HOW TO COMPLETE THIS TASK – Reproduce the records starting at the line that contains "- AZ => Z*26(0次方)+A*26(1次方)" and running to the last line, exactly and in full.

(INFORMATION PROVIDED Opens)

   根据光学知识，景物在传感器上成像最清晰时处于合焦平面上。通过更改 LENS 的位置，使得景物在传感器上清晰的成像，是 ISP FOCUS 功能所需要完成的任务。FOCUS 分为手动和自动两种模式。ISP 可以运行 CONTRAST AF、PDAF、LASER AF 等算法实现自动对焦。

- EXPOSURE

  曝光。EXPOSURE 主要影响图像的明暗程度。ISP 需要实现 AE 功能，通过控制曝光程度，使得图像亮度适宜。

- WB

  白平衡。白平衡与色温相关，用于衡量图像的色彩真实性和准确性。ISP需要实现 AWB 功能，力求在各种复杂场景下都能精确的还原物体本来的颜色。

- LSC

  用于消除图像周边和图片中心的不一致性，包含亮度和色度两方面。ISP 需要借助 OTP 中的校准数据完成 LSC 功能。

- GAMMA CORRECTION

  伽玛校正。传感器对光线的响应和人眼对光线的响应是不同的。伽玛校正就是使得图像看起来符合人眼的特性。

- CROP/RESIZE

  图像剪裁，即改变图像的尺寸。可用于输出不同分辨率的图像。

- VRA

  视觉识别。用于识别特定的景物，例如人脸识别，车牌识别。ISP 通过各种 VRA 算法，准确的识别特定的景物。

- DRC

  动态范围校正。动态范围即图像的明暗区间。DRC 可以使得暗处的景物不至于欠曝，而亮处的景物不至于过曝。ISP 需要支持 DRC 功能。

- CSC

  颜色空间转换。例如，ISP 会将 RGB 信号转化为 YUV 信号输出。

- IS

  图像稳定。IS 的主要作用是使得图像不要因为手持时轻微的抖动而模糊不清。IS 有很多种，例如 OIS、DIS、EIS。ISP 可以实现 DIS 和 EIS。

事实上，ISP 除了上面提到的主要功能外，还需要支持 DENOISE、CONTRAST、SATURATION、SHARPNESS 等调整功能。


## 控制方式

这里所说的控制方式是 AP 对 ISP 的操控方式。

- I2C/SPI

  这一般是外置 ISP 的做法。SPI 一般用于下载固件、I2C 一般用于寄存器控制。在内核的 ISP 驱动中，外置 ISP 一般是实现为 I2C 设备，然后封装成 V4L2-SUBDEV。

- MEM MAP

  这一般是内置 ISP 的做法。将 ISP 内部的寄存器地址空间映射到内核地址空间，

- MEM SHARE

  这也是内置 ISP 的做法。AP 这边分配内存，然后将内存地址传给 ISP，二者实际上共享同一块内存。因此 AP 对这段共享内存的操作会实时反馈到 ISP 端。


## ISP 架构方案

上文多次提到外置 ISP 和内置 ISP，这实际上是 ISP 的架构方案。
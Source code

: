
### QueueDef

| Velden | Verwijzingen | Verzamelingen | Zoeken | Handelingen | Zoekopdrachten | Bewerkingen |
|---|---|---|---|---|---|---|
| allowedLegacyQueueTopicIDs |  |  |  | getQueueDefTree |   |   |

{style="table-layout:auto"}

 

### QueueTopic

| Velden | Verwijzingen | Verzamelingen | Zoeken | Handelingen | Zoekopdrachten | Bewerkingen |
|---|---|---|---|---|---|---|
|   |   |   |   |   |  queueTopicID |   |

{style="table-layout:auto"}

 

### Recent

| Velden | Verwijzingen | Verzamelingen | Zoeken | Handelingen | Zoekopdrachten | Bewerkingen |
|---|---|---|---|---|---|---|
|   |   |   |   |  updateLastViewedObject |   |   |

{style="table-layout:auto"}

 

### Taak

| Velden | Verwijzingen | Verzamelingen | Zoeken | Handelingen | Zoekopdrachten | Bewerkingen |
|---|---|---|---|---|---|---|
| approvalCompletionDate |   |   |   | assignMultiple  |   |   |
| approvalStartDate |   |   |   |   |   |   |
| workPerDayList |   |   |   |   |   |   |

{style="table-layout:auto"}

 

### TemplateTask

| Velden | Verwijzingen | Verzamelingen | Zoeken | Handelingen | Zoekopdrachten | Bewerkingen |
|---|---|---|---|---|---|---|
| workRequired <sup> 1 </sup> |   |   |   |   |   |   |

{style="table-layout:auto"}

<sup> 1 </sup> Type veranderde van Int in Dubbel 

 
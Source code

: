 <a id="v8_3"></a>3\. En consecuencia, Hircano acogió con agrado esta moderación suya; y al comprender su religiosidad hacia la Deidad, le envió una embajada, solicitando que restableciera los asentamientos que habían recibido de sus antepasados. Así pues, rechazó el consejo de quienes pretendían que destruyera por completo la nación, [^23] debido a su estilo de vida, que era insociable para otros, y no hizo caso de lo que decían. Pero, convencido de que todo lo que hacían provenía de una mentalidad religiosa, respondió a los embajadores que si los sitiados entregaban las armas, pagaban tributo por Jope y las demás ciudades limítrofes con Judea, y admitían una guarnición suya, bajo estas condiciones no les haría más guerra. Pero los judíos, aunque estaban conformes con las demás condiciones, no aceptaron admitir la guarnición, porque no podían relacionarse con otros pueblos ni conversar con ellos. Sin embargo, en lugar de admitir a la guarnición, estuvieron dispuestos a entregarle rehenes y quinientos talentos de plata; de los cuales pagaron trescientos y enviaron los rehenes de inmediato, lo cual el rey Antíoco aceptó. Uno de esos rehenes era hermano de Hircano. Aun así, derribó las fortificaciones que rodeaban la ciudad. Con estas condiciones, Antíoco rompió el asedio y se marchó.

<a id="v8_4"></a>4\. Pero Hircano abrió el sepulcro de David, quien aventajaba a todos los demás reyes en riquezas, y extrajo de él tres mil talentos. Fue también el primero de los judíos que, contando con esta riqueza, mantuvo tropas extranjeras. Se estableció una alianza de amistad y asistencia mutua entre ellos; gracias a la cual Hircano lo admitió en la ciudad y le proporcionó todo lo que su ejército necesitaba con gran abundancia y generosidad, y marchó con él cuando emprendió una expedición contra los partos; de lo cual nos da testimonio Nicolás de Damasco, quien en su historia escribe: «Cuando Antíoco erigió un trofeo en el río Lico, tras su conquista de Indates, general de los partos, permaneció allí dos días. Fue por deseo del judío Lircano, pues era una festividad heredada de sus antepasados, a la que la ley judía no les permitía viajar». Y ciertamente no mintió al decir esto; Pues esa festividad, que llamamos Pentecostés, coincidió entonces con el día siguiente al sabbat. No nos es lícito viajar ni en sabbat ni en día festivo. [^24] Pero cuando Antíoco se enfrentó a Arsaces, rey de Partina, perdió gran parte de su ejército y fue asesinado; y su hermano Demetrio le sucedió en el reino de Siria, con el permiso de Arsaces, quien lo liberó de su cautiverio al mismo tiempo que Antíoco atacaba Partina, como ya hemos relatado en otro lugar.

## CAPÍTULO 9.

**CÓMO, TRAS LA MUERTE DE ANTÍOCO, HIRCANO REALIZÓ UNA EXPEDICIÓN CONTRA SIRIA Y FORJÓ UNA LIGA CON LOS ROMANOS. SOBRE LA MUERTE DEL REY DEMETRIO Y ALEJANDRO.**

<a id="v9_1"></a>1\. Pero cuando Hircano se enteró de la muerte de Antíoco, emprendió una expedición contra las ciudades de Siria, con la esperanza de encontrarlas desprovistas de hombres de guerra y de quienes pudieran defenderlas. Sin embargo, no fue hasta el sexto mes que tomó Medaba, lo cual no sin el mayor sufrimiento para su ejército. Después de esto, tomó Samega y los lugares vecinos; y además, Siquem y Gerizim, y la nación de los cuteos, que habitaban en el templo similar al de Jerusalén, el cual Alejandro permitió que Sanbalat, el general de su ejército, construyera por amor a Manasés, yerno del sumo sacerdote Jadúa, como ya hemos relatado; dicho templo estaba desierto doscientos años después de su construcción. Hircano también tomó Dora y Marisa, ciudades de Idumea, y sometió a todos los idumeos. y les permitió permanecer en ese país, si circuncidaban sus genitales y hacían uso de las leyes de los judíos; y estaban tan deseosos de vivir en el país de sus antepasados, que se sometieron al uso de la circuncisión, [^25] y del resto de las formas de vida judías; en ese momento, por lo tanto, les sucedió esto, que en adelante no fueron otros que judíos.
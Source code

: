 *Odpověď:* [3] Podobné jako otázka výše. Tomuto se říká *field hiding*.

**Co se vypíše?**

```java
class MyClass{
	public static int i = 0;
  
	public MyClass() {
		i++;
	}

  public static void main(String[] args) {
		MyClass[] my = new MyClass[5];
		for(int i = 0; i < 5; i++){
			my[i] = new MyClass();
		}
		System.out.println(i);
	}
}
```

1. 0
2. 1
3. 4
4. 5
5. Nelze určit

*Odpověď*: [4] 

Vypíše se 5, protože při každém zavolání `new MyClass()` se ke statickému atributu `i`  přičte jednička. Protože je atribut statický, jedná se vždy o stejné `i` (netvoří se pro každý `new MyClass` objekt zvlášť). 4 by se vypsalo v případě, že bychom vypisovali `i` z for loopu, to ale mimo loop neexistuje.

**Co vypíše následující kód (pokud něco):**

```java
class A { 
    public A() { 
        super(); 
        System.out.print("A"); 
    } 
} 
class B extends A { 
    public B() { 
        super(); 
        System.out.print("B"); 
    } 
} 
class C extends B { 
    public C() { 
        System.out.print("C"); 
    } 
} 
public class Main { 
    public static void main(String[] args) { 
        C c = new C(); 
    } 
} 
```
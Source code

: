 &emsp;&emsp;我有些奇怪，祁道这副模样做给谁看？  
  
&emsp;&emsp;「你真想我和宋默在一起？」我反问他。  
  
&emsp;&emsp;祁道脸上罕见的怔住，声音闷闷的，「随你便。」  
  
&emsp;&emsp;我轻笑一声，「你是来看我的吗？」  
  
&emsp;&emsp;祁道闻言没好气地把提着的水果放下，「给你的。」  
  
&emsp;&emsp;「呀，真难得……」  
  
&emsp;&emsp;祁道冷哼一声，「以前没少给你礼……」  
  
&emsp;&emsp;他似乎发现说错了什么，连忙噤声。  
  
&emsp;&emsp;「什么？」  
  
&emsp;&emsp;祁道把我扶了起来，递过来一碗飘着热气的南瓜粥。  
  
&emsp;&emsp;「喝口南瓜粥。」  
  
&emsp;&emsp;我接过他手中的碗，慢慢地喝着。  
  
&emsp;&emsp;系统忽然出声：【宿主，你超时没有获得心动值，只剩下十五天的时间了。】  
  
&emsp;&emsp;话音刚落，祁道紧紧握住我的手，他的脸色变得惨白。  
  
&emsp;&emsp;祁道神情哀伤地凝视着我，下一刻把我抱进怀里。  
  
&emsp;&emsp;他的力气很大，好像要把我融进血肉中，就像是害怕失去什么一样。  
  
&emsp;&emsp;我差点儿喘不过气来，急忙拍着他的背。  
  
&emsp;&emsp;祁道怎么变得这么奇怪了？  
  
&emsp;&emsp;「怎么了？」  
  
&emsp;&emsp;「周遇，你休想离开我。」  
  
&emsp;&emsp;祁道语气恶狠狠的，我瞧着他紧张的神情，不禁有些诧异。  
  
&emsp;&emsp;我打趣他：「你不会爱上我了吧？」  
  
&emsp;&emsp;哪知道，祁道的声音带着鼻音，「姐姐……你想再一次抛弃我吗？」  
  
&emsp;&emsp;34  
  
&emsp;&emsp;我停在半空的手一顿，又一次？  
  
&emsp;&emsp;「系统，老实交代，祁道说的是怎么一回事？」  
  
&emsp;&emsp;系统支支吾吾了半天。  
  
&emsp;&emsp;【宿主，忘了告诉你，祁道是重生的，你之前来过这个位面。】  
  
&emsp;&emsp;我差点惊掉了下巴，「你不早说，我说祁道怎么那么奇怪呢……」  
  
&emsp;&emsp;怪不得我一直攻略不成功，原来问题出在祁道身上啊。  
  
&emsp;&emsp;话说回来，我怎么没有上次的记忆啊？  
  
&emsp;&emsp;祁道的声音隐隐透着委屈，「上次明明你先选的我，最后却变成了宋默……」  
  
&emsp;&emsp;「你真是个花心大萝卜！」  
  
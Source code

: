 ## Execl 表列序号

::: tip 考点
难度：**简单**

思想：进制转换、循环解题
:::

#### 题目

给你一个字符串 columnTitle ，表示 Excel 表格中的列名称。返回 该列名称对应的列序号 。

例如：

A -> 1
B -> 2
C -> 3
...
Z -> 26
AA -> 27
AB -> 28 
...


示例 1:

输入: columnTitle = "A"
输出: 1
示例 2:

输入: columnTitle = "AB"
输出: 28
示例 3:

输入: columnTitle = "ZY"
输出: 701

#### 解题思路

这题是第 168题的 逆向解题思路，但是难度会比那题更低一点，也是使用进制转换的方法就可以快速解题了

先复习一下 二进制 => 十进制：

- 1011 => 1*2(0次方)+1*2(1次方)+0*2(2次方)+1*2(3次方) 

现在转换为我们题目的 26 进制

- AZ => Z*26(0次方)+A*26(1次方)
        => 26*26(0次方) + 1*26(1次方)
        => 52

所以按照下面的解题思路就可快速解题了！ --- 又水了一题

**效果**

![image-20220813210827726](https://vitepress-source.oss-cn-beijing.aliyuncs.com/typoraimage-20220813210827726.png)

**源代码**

(INFORMATION PROVIDED Closes)

ANSWER SPACE –
- AZ => Z*26(0次方)+A*26(1次方)
        => 26*26(0次方) + 1*26(1次方)
        => 52

所以按照下面的解题思路就可快速解题了！ --- 又水了一题

**效果**

![image-20220813210827726](https://vitepress-source.oss-cn-beijing.aliyuncs.com/typoraimage-20220813210827726.png)

**源代码**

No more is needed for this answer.